▸ Your objective
Read the lines below. Copy out any that hold the string "defined".

▸ Data for analysis

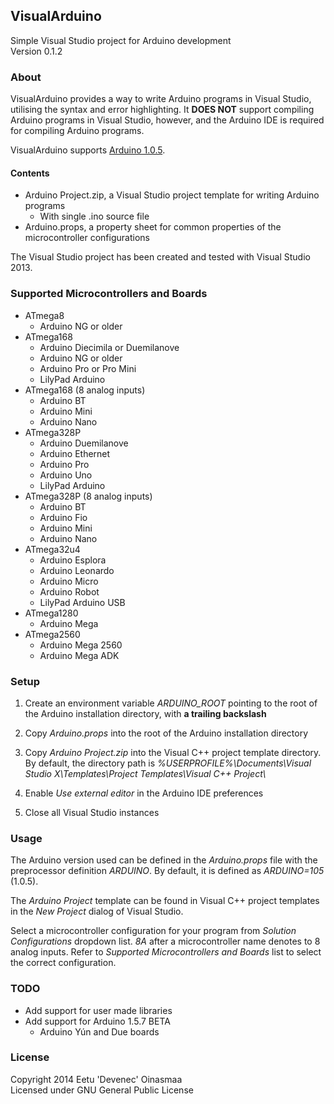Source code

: ## VisualArduino

Simple Visual Studio project for Arduino development  
Version 0.1.2


### About

VisualArduino provides a way to write Arduino programs in Visual Studio, utilising the syntax and error highlighting.
It **DOES NOT** support compiling Arduino programs in Visual Studio, however, and the Arduino IDE is required for
compiling Arduino programs.

VisualArduino supports <a href="http://arduino.cc/en/Main/Software" target="_blank">Arduino 1.0.5</a>.


#### Contents

+ Arduino Project.zip, a Visual Studio project template for writing Arduino programs
  + With single .ino source file
+ Arduino.props, a property sheet for common properties of the microcontroller configurations

The Visual Studio project has been created and tested with Visual Studio 2013.


### Supported Microcontrollers and Boards

+ ATmega8
  + Arduino NG or older
+ ATmega168
  + Arduino Diecimila or Duemilanove
  + Arduino NG or older
  + Arduino Pro or Pro Mini
  + LilyPad Arduino
+ ATmega168 (8 analog inputs)
  + Arduino BT
  + Arduino Mini
  + Arduino Nano
+ ATmega328P
  + Arduino Duemilanove
  + Arduino Ethernet
  + Arduino Pro
  + Arduino Uno
  + LilyPad Arduino
+ ATmega328P (8 analog inputs)
  + Arduino BT
  + Arduino Fio
  + Arduino Mini
  + Arduino Nano
+ ATmega32u4
  + Arduino Esplora
  + Arduino Leonardo
  + Arduino Micro
  + Arduino Robot
  + LilyPad Arduino USB
+ ATmega1280
  + Arduino Mega
+ ATmega2560
  + Arduino Mega 2560
  + Arduino Mega ADK


### Setup

1. Create an environment variable *ARDUINO_ROOT* pointing to the root of the Arduino installation directory, with
   **a trailing backslash**

2. Copy *Arduino.props* into the root of the Arduino installation directory

3. Copy *Arduino Project.zip* into the Visual C++ project template directory. By default, the directory path is
   *%USERPROFILE%\\Documents\\Visual Studio X\\Templates\\Project Templates\\Visual C++ Project\\*

4. Enable *Use external editor* in the Arduino IDE preferences

5. Close all Visual Studio instances


### Usage

The Arduino version used can be defined in the *Arduino.props* file with the preprocessor definition *ARDUINO*. By
default, it is defined as *ARDUINO=105* (1.0.5).

The *Arduino Project* template can be found in Visual C++ project templates in the *New Project* dialog of Visual
Studio.

Select a microcontroller configuration for your program from *Solution Configurations* dropdown list. *8A* after a
microcontroller name denotes to 8 analog inputs. Refer to *Supported Microcontrollers and Boards* list to select the
correct configuration.


### TODO

+ Add support for user made libraries
+ Add support for Arduino 1.5.7 BETA
  + Arduino Yún and Due boards


### License

Copyright 2014 Eetu 'Devenec' Oinasmaa  
Licensed under GNU General Public License
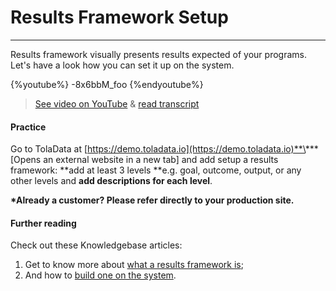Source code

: # Results Framework Setup

---

Results framework visually presents results expected of your programs. Let's have a look how you can set it up on the system.

{%youtube%} -8x6bbM_foo {%endyoutube%}  
> [See video on YouTube](https://www.youtube.com/embed/-8x6bbM_foo?rel=0) & [read transcript](https://docs.google.com/document/d/1DCaeMviBwSO5hGSfeh6Y9McPI6D1dzxJyDs5kKa4wug/edit#heading=h.stwrw4id2ydy)

#### Practice

Go to TolaData at [https://demo.toladata.io](https://demo.toladata.io)**\*** \[Opens an external website in a new tab\] and add setup a results framework: **add at least 3 levels **e.g. goal, outcome, output, or any other levels and **add descriptions for each level**.

**\*Already a customer? Please refer directly to your production site.**

#### Further reading

Check out these Knowledgebase articles: 

1. Get to know more about [what a results framework is](https://help.toladata.com/6-programs/what-is-a-results-framework.html);
2. And how to [build one on the system](https://help.toladata.com/6-programs/adding-levels.html).





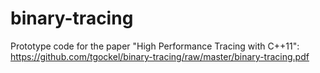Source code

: binary-tracing
==============

Prototype code for the paper "High Performance Tracing with C++11":
https://github.com/tgockel/binary-tracing/raw/master/binary-tracing.pdf


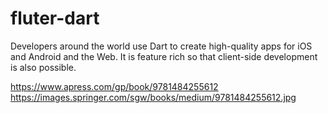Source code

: # fluter-dart
Developers around the world use Dart to create high-quality apps for iOS and Android and the Web. It is feature rich so that client-side development is also possible.

https://www.apress.com/gp/book/9781484255612
https://images.springer.com/sgw/books/medium/9781484255612.jpg
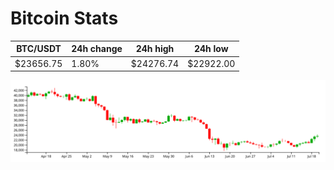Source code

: # Bitcoin Stats

BTC/USDT|24h change|24h high|24h low|
|---|---|---|---|
|$23656.75|1.80%|$24276.74|$22922.00|

<img src="./chart.svg">
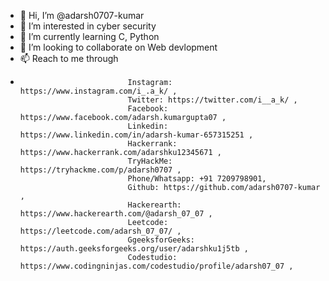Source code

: - 👋 Hi, I’m @adarsh0707-kumar
- 👀 I’m interested in cyber security
- 🌱 I’m currently learning C, Python
- 💞️ I’m looking to collaborate on Web devlopment
- 📫 Reach to me through 
-                             Instagram: https://www.instagram.com/i_.a_k/ ,
                              Twitter: https://twitter.com/i__a_k/ , 
                              Facebook: https://www.facebook.com/adarsh.kumargupta07 ,
                              Linkedin: https://www.linkedin.com/in/adarsh-kumar-657315251 ,
                              Hackerrank: https://www.hackerrank.com/adarshku12345671 ,
                              TryHackMe: https://tryhackme.com/p/adarsh0707 ,
                              Phone/Whatsapp: +91 7209798901, 
                              Github: https://github.com/adarsh0707-kumar ,
                              Hackerearth: https://www.hackerearth.com/@adarsh_07_07 ,
                              Leetcode: https://leetcode.com/adarsh_07_07/ ,
                              GgeeksforGeeks: https://auth.geeksforgeeks.org/user/adarshku1j5tb ,
                              Codestudio: https://www.codingninjas.com/codestudio/profile/adarsh07_07 ,
                              
                              
                              
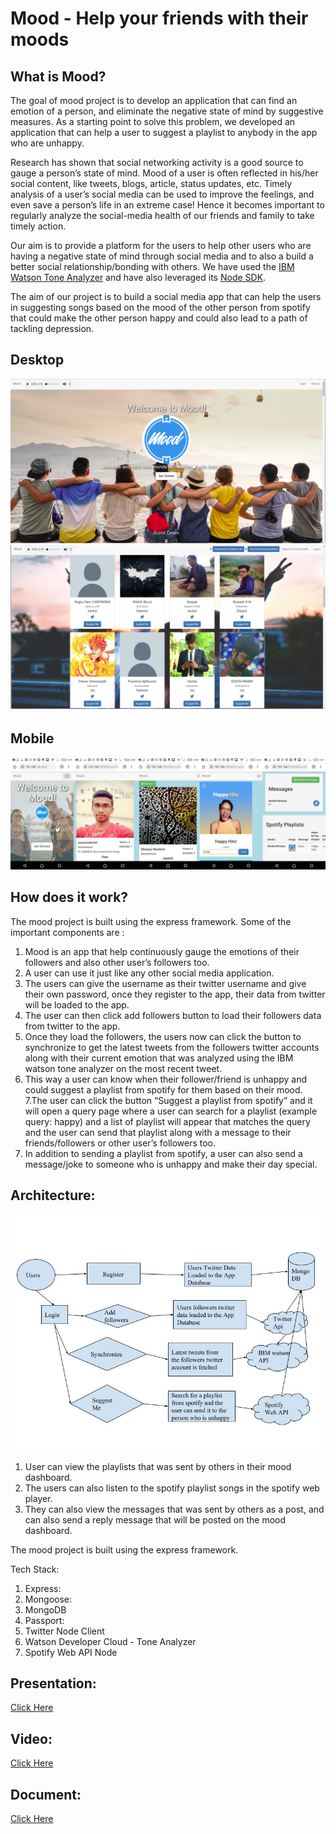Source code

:# Mood - Help your    friends with their moods
## What is Mood?

The goal of mood project is to develop an application that can find an emotion of a person, and eliminate the negative state of mind by suggestive measures. As a starting point to solve this problem, we developed an application that can help a user to suggest a playlist to anybody in the app who are unhappy.

Research has shown that social networking activity is a good source to gauge a person’s state of mind. Mood of a user is often reflected in his/her social content, like tweets, blogs, article, status updates, etc. Timely analysis of a user’s social media can be used to improve the feelings, and even save a person’s life in an extreme case! Hence it becomes important to regularly analyze the social-media health of our friends and family to take timely action.
 
Our aim is to provide a platform for the users to help other users who are having a negative state of mind through social media and to also a build a better social relationship/bonding with others. We have used the <a href="https://www.ibm.com/watson/services/tone-analyzer/">IBM Watson Tone Analyzer</a> and have also leveraged its <a href="https://github.com/watson-developer-cloud/node-sdk">Node SDK</a>.

The aim of our project is to build a social media app that can help the users in suggesting songs based on the mood of the other person from spotify that could make the other person happy and could also lead to a path of tackling depression.
## Desktop 
![alt text](https://github.com/nikhil-isaac/mood/blob/master/assets/screenshots/home.png)
![alt text](https://github.com/nikhil-isaac/mood/blob/master/assets/screenshots/home-1.png)
## Mobile
![alt text](https://github.com/nikhil-isaac/mood/blob/master/assets/screenshots/mobile.jpeg)

## How does it work?

The mood project is built using the express framework. Some of the important components are :

1. Mood is an app that help continuously gauge the emotions of their followers and also other user’s followers too.
2. A user can use it just like any other social media application.
3. The users can give the username as their twitter username and give their own password, once they register to the app, their data from twitter will be loaded to the app.
4. The user can then click add followers button to load their followers data from twitter to the app.
5. Once they load the followers, the users now can click the button to synchronize to get the latest tweets from the followers twitter accounts along with their current emotion that was analyzed using the IBM watson tone analyzer on the most recent tweet.
6. This way a user can know when their follower/friend is unhappy and could suggest a playlist from spotify for them based on their mood.
7.The user can click the button “Suggest a playlist from spotify” and it will open a query page where a user can search for a playlist (example query: happy) and a list of playlist will appear that matches the query and the user can send that playlist along with a message to their friends/followers or other user’s followers too.
8. In addition to sending a playlist from spotify, a user can also send a message/joke to someone who is unhappy and make their day special.

## Architecture:
![alt text](https://github.com/nikhil-isaac/mood/blob/master/assets/architecture.jpg)

1. User can view the playlists that was sent by others in their mood dashboard.
2. The users can also listen to the spotify playlist songs in the spotify web player.
3. They can also view the messages that was sent by others as a post, and can also send a reply message that will be posted on the mood dashboard.

The mood project is built using the express framework. 

Tech Stack:

1. Express:
2. Mongoose:
3. MongoDB
4. Passport:
5. Twitter Node Client
6. Watson Developer Cloud - Tone Analyzer
7. Spotify Web API Node

## Presentation:


<a href="https://github.com/nikhil-isaac/mood/blob/master/assets/IBMHackChallenge%20-%20Mood.pdf">Click Here</a>

## Video:


<a href="https://drive.google.com/file/d/1-FB8h1NhCUbaei1eNabLwSmAOkULOcji/view?usp=sharing">Click Here</a>

 ## Document:
 
 <a href="https://github.com/nikhil-isaac/mood/blob/master/assets/Mood-Document.docx">Click Here</a>
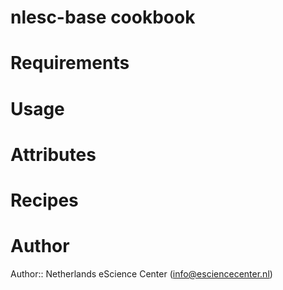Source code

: # nlesc-base cookbook

# Requirements

# Usage

# Attributes

# Recipes

# Author

Author:: Netherlands eScience Center (<info@esciencecenter.nl>)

▸ Task answer
The Arduino version used can be defined in the *Arduino.props* file with the preprocessor definition *ARDUINO*. By
default, it is defined as *ARDUINO=105* (1.0.5).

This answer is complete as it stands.